The Sh25 billion clinker plant in Tanga ran into headwinds after power outages made it impossible to achieve capacity, and an import ban on coal imports which could have offered alternative power as well as intense price wars hit its profits.
With loans maturing, ARM has been forced to seek strategic investors in exchange for equity which has currently put British development finance firm CDC Group in the driving seat with a 41.6 per cent stake.
ARM’s 86 per cent share price erosion in three years was exacerbated by last year’s dilution that came with the sale of the stake to CDC Group for Sh14 billion.
Mr Paunrana has, however, maintained his personal holding of 89.6 million shares that is now valued at Sh1.1 billion from Sh8.1 billion in August 2014.
And the firm is not out of the doldrums yet; it still needs to raise money in an equity transaction which may arrive in the second half of 2018, and debt restructuring.
MaryJane Mwangi, National Oil Corporation CEO
Another iron lady that broke the glass ceiling was MaryJane Mwangi who was confirmed as the CEO of National Oil Corporation (NOCK).
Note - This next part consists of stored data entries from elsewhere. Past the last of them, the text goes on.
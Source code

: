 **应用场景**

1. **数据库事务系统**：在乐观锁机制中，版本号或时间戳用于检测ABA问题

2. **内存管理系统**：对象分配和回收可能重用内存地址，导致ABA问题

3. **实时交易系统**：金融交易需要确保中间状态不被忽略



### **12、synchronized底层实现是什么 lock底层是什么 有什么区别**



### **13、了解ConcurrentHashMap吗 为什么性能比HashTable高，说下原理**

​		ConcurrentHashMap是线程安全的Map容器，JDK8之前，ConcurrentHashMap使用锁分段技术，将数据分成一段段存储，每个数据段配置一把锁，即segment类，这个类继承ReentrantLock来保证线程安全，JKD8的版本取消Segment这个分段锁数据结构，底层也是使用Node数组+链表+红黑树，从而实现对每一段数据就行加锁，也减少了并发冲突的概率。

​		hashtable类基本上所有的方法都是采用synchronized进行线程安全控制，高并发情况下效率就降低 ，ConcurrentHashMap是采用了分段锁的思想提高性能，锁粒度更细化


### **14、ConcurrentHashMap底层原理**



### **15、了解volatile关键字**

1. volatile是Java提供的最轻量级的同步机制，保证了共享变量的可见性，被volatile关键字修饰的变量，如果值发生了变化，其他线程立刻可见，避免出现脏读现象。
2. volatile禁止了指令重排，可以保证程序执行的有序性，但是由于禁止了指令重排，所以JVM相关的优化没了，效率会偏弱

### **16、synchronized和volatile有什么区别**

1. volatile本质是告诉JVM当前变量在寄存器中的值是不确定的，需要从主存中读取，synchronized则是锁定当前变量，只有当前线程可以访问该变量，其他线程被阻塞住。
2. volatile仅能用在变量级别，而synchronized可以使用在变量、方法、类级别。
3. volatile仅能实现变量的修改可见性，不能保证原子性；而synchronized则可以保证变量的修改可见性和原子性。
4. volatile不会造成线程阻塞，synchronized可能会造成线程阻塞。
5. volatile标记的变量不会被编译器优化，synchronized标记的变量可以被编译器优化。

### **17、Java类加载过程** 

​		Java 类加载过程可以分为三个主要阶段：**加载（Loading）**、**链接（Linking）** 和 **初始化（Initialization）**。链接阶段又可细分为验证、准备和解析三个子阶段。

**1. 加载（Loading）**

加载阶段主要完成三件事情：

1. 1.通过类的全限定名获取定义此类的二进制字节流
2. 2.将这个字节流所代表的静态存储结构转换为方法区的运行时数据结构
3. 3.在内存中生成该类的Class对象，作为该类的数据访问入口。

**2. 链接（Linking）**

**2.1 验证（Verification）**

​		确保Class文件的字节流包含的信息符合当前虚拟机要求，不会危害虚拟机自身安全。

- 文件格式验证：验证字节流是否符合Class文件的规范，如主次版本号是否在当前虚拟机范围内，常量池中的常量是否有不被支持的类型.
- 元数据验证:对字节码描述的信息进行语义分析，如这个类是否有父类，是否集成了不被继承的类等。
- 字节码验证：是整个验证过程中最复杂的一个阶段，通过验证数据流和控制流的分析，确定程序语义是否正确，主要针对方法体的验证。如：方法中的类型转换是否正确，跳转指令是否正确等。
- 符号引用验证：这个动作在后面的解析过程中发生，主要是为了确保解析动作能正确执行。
Ms Mwangi, who held the position in an acting capacity since July 2016, is however not the first female CEO of the State-owned oil company.
She was preceded by Sumayya Hassan-Athmani, who had both highs and lows while at NOCK. She claimed to have steered the corporation into profitability but had on many occasions been putting out fires, including assaults from the board trying to push her out.
Mwangi, who was previously the general manager of downstream operations at the firm, is expected to steer the corporation into a fully-integrated oil and gas company.
One of her key projects will include the mobile gas refill concept that is expected to see Kenyans buy gas for as low as Sh50 in what could eliminate the last barrier to access the product.
If successful, National Oil could pull a major coup in the retail gas market which is not affected by the current price controls on fuel that has capped the margins for oil marketers.